(Data records)
* * * * * * * * *

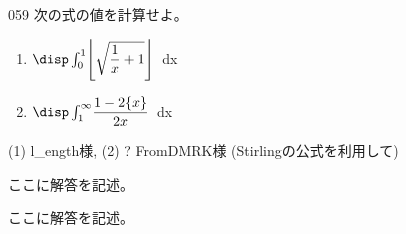 \begin{prob}{059}{}{}
 次の式の値を計算せよ。
 \begin{enumerate}
  \item $\disp \int_0^1\! \left\lfloor \sqrt{\dfrac{1}{x}+1} \right\rfloor$ \,dx
  \item $\disp \int_1^\infty\! \dfrac{1-2\{x\}}{2x}$ \,dx
 \end{enumerate}
 (1)  l\_ength様, (2) \hosi ? FromDMRK様 (Stirlingの公式を利用して)
\end{prob}
ここに解答を記述。

ここに解答を記述。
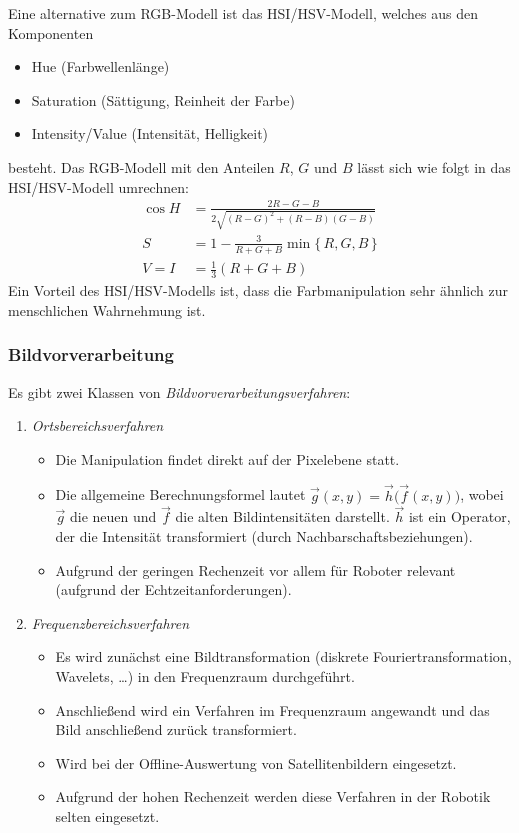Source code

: 		Eine alternative zum RGB-Modell ist das HSI/HSV-Modell, welches aus den Komponenten
		\begin{itemize}
			\item Hue (Farbwellenlänge)
			\item Saturation (Sättigung, Reinheit der Farbe)
			\item Intensity/Value (Intensität, Helligkeit)
		\end{itemize}
		besteht. Das RGB-Modell mit den Anteilen \(R\), \(G\) und \(B\) lässt sich wie folgt in das HSI/HSV-Modell umrechnen:
		\begin{align*}
			\cos H & = \frac{2R - G - B}{2\sqrt{(R - G)^2 + (R - B)(G - B)}} \\
			S      & = 1 - \frac{3}{R + G + B} \min \{\, R, G, B \,\}        \\
			V = I  & = \frac{1}{3} (R + G + B)
		\end{align*}
		Ein Vorteil des HSI/HSV-Modells ist, dass die Farbmanipulation sehr ähnlich zur menschlichen Wahrnehmung ist.

	\subsubsection{Bildvorverarbeitung}
		Es gibt zwei Klassen von \emph{Bildvorverarbeitungsverfahren}:
		\begin{enumerate}
			\item \emph{Ortsbereichsverfahren}
				\begin{itemize}
					\item Die Manipulation findet direkt auf der Pixelebene statt.
					\item Die allgemeine Berechnungsformel lautet \( \vec{g}(x, y) = \vec{h}\big(\vec{f}(x, y)\big) \), wobei \(\vec{g}\) die neuen und \(\vec{f}\) die alten Bildintensitäten darstellt. \(\vec{h}\) ist ein Operator, der die Intensität transformiert (\bspw durch Nachbarschaftsbeziehungen).
					\item Aufgrund der geringen Rechenzeit vor allem für Roboter relevant (aufgrund der Echtzeitanforderungen).
				\end{itemize}
			\item \emph{Frequenzbereichsverfahren}
				\begin{itemize}
					\item Es wird zunächst eine Bildtransformation (diskrete Fouriertransformation, Wavelets, \dots) in den Frequenzraum durchgeführt.
					\item Anschließend wird ein Verfahren im Frequenzraum angewandt und das Bild anschließend zurück transformiert.
					\item Wird \bspw bei der Offline-Auswertung von Satellitenbildern eingesetzt.
					\item Aufgrund der hohen Rechenzeit werden diese Verfahren in der Robotik selten eingesetzt.
				\end{itemize}
		\end{enumerate}

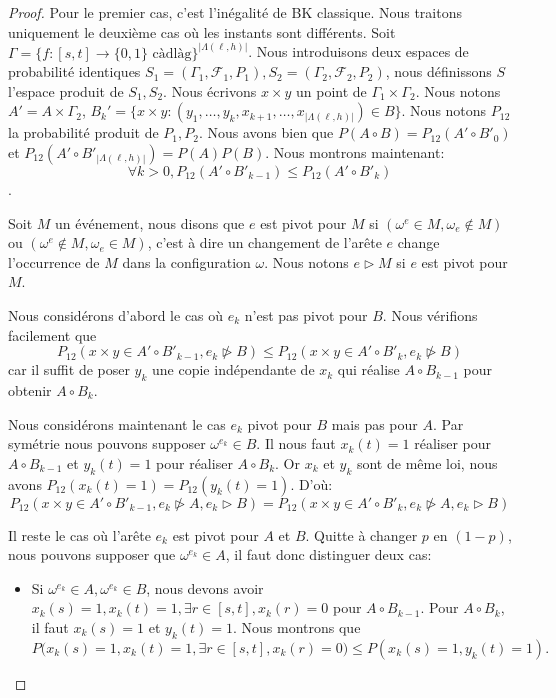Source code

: \documentclass[titlepage,a4paper,12pt]{article}
\begin{document}
\begin{proof}
Pour le premier cas, c'est l'inégalité de BK classique. Nous traitons uniquement le deuxième cas où les instants sont différents. Soit $\Gamma = \{f:[s,t]\rightarrow\{0,1\}\text{ càdlàg} \}^{|\Lambda(\ell,h)|}$. Nous introduisons deux espaces de probabilité identiques $S_1 = (\Gamma_1,\mathcal{F}_1,P_1), S_2 = (\Gamma_2,\mathcal{F}_2,P_2)$, nous définissons $S$ l'espace produit de $S_1,S_2$. Nous écrivons $x\times y$ un point de $\Gamma_1 \times \Gamma_2$. Nous notons $A' = A\times \Gamma_2$, $B_k' = \{x\times y :(y_1,\dots,y_k,x_{k+1},\dots,x_{|\Lambda(\ell,h)|}) \in B\}$. Nous notons $P_{12}$ la probabilité produit de $P_1,P_2$. Nous avons bien que $P(A\circ B) = P_{12}(A'\circ B'_0)$ et $P_{12}(A'\circ B'_{|\Lambda(\ell,h)|}) = P(A)P(B)$. Nous montrons maintenant: $$\forall k>0, P_{12}(A'\circ B'_{k-1}) \leqslant P_{12}(A'\circ B'_k)$$. 

Soit $M$ un événement, nous disons que $e$ est pivot pour $M$ si $(\omega^e \in M, \omega_e\notin M)$ ou $(\omega^e \notin M, \omega_e\in M)$, c'est à dire un changement de l'arête $e$ change l'occurrence de $M$ dans la configuration $\omega$. Nous notons $e\triangleright M$ si $e$ est pivot pour $M$.

Nous considérons d'abord le cas où $e_k$ n'est pas pivot pour $B$. Nous vérifions facilement que 
$$ P_{12}(x\times y \in A'\circ B'_{k-1}, e_k \ntriangleright B) \leqslant P_{12}(x\times y \in A'\circ B'_k,e_k \ntriangleright B)
$$
car il suffit de poser $y_k$ une copie indépendante de $x_k$ qui réalise $A\circ B_{k-1}$ pour obtenir $A\circ B_k$.

Nous considérons maintenant le cas $e_k$ pivot pour $B$ mais pas pour $A$. Par symétrie nous pouvons supposer $ \omega^{e_k}\in B$. Il nous faut $x_k(t)=1$ réaliser pour $A\circ B_{k-1}$ et $y_k(t)= 1$ pour réaliser $A\circ B_k$. Or $x_k$ et $y_k$ sont de même loi, nous avons $P_{12}(x_k(t)=1) = P_{12}(y_k(t)=1)$. D'où:
$$P_{12}(x\times y \in A'\circ B'_{k-1}, e_k \ntriangleright A,e_k \triangleright B) = P_{12}(x\times y \in A'\circ B'_k,e_k \ntriangleright A, e_k \triangleright B)
$$

Il reste le cas où l'arête $e_k$ est pivot pour $A$ et $B$. Quitte à changer $p$ en $(1-p)$, nous pouvons supposer que $\omega^{e_k}\in A$, il faut donc distinguer deux cas:
\begin{itemize}[label = $\bullet$, leftmargin = *]
\item Si $\omega^{e_k}\in A, \omega^{e_k}\in B$, nous devons avoir $x_k(s) = 1, x_k(t) =1, \exists r\in [s,t], x_k(r) = 0$ pour $A\circ B_{k-1}$. Pour $A\circ B_k$, il faut $x_k(s)=1$ et $y_k(t)=1$. Nous montrons que $$P\big(x_k(s) = 1, x_k(t) =1, \exists r\in [s,t], x_k(r) = 0\big)\leqslant P(x_k(s)=1,y_k(t)=1).$$


\end{itemize}
\end{proof}
\end{document}
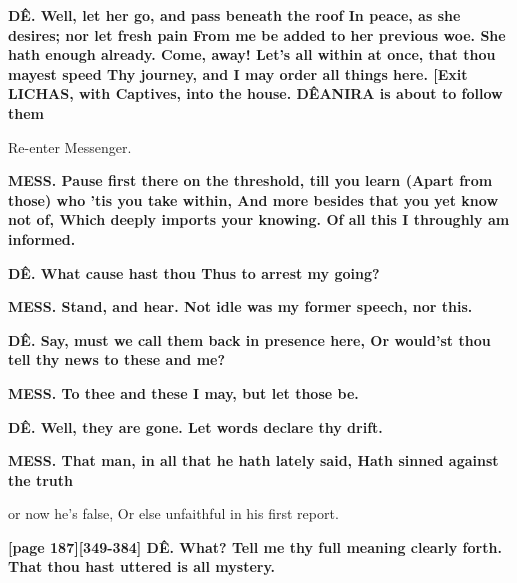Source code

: \documentclass[11pt,letter]{book}
\begin{document}
\par \textbf{DÊ. Well, let her go, and pass beneath the roof In peace, as she desires; nor let fresh pain From me be added to her previous woe. She hath enough already. Come, away! Let’s all within at once, that thou mayest speed Thy journey, and I may order all things here. [Exit LICHAS, with Captives, into the house. DÊANIRA is about to follow them}
\par 

\par  Re-enter Messenger.

\par \textbf{MESS. Pause first there on the threshold, till you learn (Apart from those) who ’tis you take within, And more besides that you yet know not of, Which deeply imports your knowing. Of all this I throughly am informed.}
\par 

\par \textbf{DÊ. What cause hast thou Thus to arrest my going?}
\par 

\par \textbf{MESS. Stand, and hear. Not idle was my former speech, nor this.}
\par 

\par \textbf{DÊ. Say, must we call them back in presence here, Or would’st thou tell thy news to these and me?}
\par 

\par \textbf{MESS. To thee and these I may, but let those be.}
\par 

\par \textbf{DÊ. Well, they are gone. Let words declare thy drift.}
\par 

\par \textbf{MESS. That man, in all that he hath lately said, Hath sinned against the truth}
\par   or now he’s false, Or else unfaithful in his first report.

\par \textbf{[page 187][349-384] DÊ. What? Tell me thy full meaning clearly forth. That thou hast uttered is all mystery.}
\par 
\end{document}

* * * * * * * * *

- [EXERCISE DESCRIPTION] Leaving out the images, return the entries above exactly as they read.

- [YOUR SOLUTION]
 \begin{prob}{059}{}{}
 次の式の値を計算せよ。
 \begin{enumerate}
  \item $\disp \int_0^1\! \left\lfloor \sqrt{\dfrac{1}{x}+1} \right\rfloor$ \,dx
  \item $\disp \int_1^\infty\! \dfrac{1-2\{x\}}{2x}$ \,dx
 \end{enumerate}
 (1)  l\_ength様, (2) \hosi ? FromDMRK様 (Stirlingの公式を利用して)
\end{prob}
ここに解答を記述。

ここに解答を記述。
Source code

: 		Eine alternative zum RGB-Modell ist das HSI/HSV-Modell, welches aus den Komponenten
		\begin{itemize}
			\item Hue (Farbwellenlänge)
			\item Saturation (Sättigung, Reinheit der Farbe)
			\item Intensity/Value (Intensität, Helligkeit)
		\end{itemize}
		besteht. Das RGB-Modell mit den Anteilen \(R\), \(G\) und \(B\) lässt sich wie folgt in das HSI/HSV-Modell umrechnen:
		\begin{align*}
			\cos H & = \frac{2R - G - B}{2\sqrt{(R - G)^2 + (R - B)(G - B)}} \\
			S      & = 1 - \frac{3}{R + G + B} \min \{\, R, G, B \,\}        \\
			V = I  & = \frac{1}{3} (R + G + B)
		\end{align*}
		Ein Vorteil des HSI/HSV-Modells ist, dass die Farbmanipulation sehr ähnlich zur menschlichen Wahrnehmung ist.

	\subsubsection{Bildvorverarbeitung}
		Es gibt zwei Klassen von \emph{Bildvorverarbeitungsverfahren}:
		\begin{enumerate}
			\item \emph{Ortsbereichsverfahren}
				\begin{itemize}
					\item Die Manipulation findet direkt auf der Pixelebene statt.
					\item Die allgemeine Berechnungsformel lautet \( \vec{g}(x, y) = \vec{h}\big(\vec{f}(x, y)\big) \), wobei \(\vec{g}\) die neuen und \(\vec{f}\) die alten Bildintensitäten darstellt. \(\vec{h}\) ist ein Operator, der die Intensität transformiert (\bspw durch Nachbarschaftsbeziehungen).
					\item Aufgrund der geringen Rechenzeit vor allem für Roboter relevant (aufgrund der Echtzeitanforderungen).
				\end{itemize}
			\item \emph{Frequenzbereichsverfahren}
				\begin{itemize}
					\item Es wird zunächst eine Bildtransformation (diskrete Fouriertransformation, Wavelets, \dots) in den Frequenzraum durchgeführt.
					\item Anschließend wird ein Verfahren im Frequenzraum angewandt und das Bild anschließend zurück transformiert.
					\item Wird \bspw bei der Offline-Auswertung von Satellitenbildern eingesetzt.
					\item Aufgrund der hohen Rechenzeit werden diese Verfahren in der Robotik selten eingesetzt.
				\end{itemize}
		\end{enumerate}

Source code

: \documentclass[titlepage,a4paper,12pt]{article}
\begin{document}
\begin{proof}
Pour le premier cas, c'est l'inégalité de BK classique. Nous traitons uniquement le deuxième cas où les instants sont différents. Soit $\Gamma = \{f:[s,t]\rightarrow\{0,1\}\text{ càdlàg} \}^{|\Lambda(\ell,h)|}$. Nous introduisons deux espaces de probabilité identiques $S_1 = (\Gamma_1,\mathcal{F}_1,P_1), S_2 = (\Gamma_2,\mathcal{F}_2,P_2)$, nous définissons $S$ l'espace produit de $S_1,S_2$. Nous écrivons $x\times y$ un point de $\Gamma_1 \times \Gamma_2$. Nous notons $A' = A\times \Gamma_2$, $B_k' = \{x\times y :(y_1,\dots,y_k,x_{k+1},\dots,x_{|\Lambda(\ell,h)|}) \in B\}$. Nous notons $P_{12}$ la probabilité produit de $P_1,P_2$. Nous avons bien que $P(A\circ B) = P_{12}(A'\circ B'_0)$ et $P_{12}(A'\circ B'_{|\Lambda(\ell,h)|}) = P(A)P(B)$. Nous montrons maintenant: $$\forall k>0, P_{12}(A'\circ B'_{k-1}) \leqslant P_{12}(A'\circ B'_k)$$. 

Soit $M$ un événement, nous disons que $e$ est pivot pour $M$ si $(\omega^e \in M, \omega_e\notin M)$ ou $(\omega^e \notin M, \omega_e\in M)$, c'est à dire un changement de l'arête $e$ change l'occurrence de $M$ dans la configuration $\omega$. Nous notons $e\triangleright M$ si $e$ est pivot pour $M$.

Nous considérons d'abord le cas où $e_k$ n'est pas pivot pour $B$. Nous vérifions facilement que 
$$ P_{12}(x\times y \in A'\circ B'_{k-1}, e_k \ntriangleright B) \leqslant P_{12}(x\times y \in A'\circ B'_k,e_k \ntriangleright B)
$$
car il suffit de poser $y_k$ une copie indépendante de $x_k$ qui réalise $A\circ B_{k-1}$ pour obtenir $A\circ B_k$.

Nous considérons maintenant le cas $e_k$ pivot pour $B$ mais pas pour $A$. Par symétrie nous pouvons supposer $ \omega^{e_k}\in B$. Il nous faut $x_k(t)=1$ réaliser pour $A\circ B_{k-1}$ et $y_k(t)= 1$ pour réaliser $A\circ B_k$. Or $x_k$ et $y_k$ sont de même loi, nous avons $P_{12}(x_k(t)=1) = P_{12}(y_k(t)=1)$. D'où:
$$P_{12}(x\times y \in A'\circ B'_{k-1}, e_k \ntriangleright A,e_k \triangleright B) = P_{12}(x\times y \in A'\circ B'_k,e_k \ntriangleright A, e_k \triangleright B)
$$

Il reste le cas où l'arête $e_k$ est pivot pour $A$ et $B$. Quitte à changer $p$ en $(1-p)$, nous pouvons supposer que $\omega^{e_k}\in A$, il faut donc distinguer deux cas:
\begin{itemize}[label = $\bullet$, leftmargin = *]
\item Si $\omega^{e_k}\in A, \omega^{e_k}\in B$, nous devons avoir $x_k(s) = 1, x_k(t) =1, \exists r\in [s,t], x_k(r) = 0$ pour $A\circ B_{k-1}$. Pour $A\circ B_k$, il faut $x_k(s)=1$ et $y_k(t)=1$. Nous montrons que $$P\big(x_k(s) = 1, x_k(t) =1, \exists r\in [s,t], x_k(r) = 0\big)\leqslant P(x_k(s)=1,y_k(t)=1).$$


\end{itemize}
\end{proof}
\end{document}
Source code

: \documentclass[11pt,letter]{book}
\begin{document}
\par \textbf{DÊ. Well, let her go, and pass beneath the roof In peace, as she desires; nor let fresh pain From me be added to her previous woe. She hath enough already. Come, away! Let’s all within at once, that thou mayest speed Thy journey, and I may order all things here. [Exit LICHAS, with Captives, into the house. DÊANIRA is about to follow them}
\par 

\par  Re-enter Messenger.

\par \textbf{MESS. Pause first there on the threshold, till you learn (Apart from those) who ’tis you take within, And more besides that you yet know not of, Which deeply imports your knowing. Of all this I throughly am informed.}
\par 

\par \textbf{DÊ. What cause hast thou Thus to arrest my going?}
\par 

\par \textbf{MESS. Stand, and hear. Not idle was my former speech, nor this.}
\par 

\par \textbf{DÊ. Say, must we call them back in presence here, Or would’st thou tell thy news to these and me?}
\par 

\par \textbf{MESS. To thee and these I may, but let those be.}
\par 

\par \textbf{DÊ. Well, they are gone. Let words declare thy drift.}
\par 

\par \textbf{MESS. That man, in all that he hath lately said, Hath sinned against the truth}
\par   or now he’s false, Or else unfaithful in his first report.

\par \textbf{[page 187][349-384] DÊ. What? Tell me thy full meaning clearly forth. That thou hast uttered is all mystery.}
\par 
\end{document}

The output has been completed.